_About this exercise:_
In the listing below, find the line containing "4.0 International License</a>." and the line containing "## Reflective". Repeat exactly those two lines and every line between them.

_Given data:_
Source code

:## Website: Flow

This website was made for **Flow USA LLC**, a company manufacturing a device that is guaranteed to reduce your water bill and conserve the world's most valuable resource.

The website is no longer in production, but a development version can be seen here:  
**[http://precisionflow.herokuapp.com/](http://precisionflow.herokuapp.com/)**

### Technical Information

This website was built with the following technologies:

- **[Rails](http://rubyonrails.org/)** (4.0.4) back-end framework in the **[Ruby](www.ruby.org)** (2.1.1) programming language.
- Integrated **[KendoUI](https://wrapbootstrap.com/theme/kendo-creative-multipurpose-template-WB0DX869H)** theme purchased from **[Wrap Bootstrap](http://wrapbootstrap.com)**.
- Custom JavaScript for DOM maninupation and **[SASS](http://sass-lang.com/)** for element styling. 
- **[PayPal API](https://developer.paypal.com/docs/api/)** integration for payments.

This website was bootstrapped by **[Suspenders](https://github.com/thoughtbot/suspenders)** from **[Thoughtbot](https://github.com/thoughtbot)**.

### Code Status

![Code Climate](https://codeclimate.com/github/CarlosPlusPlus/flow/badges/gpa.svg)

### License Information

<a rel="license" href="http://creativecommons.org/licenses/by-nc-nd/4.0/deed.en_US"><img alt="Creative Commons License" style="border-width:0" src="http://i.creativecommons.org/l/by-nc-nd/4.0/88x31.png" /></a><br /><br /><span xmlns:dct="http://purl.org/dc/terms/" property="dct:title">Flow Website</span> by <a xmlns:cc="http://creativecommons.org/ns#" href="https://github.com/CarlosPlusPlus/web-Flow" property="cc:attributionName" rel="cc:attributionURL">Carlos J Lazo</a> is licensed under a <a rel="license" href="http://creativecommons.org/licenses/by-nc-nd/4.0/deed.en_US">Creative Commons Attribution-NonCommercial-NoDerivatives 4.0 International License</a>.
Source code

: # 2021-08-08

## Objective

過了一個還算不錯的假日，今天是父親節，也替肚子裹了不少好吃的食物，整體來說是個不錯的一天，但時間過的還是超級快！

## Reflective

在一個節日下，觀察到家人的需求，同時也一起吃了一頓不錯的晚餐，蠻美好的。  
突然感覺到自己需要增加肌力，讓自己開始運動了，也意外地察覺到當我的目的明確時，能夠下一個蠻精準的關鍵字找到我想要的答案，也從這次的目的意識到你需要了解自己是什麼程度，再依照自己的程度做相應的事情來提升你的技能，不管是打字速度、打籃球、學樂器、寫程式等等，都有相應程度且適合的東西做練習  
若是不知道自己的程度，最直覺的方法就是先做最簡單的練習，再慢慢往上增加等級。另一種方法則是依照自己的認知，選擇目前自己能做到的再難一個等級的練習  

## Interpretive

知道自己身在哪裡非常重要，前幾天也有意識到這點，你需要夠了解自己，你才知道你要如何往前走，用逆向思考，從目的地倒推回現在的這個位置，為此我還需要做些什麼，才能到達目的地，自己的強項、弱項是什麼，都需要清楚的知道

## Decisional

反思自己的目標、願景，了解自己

_Exercise answer:_
<a rel="license" href="http://creativecommons.org/licenses/by-nc-nd/4.0/deed.en_US"><img alt="Creative Commons License" style="border-width:0" src="http://i.creativecommons.org/l/by-nc-nd/4.0/88x31.png" /></a><br /><br /><span xmlns:dct="http://purl.org/dc/terms/" property="dct:title">Flow Website</span> by <a xmlns:cc="http://creativecommons.org/ns#" href="https://github.com/CarlosPlusPlus/web-Flow" property="cc:attributionName" rel="cc:attributionURL">Carlos J Lazo</a> is licensed under a <a rel="license" href="http://creativecommons.org/licenses/by-nc-nd/4.0/deed.en_US">Creative Commons Attribution-NonCommercial-NoDerivatives 4.0 International License</a>.
Source code

: # 2021-08-08

## Objective

過了一個還算不錯的假日，今天是父親節，也替肚子裹了不少好吃的食物，整體來說是個不錯的一天，但時間過的還是超級快！

## Reflective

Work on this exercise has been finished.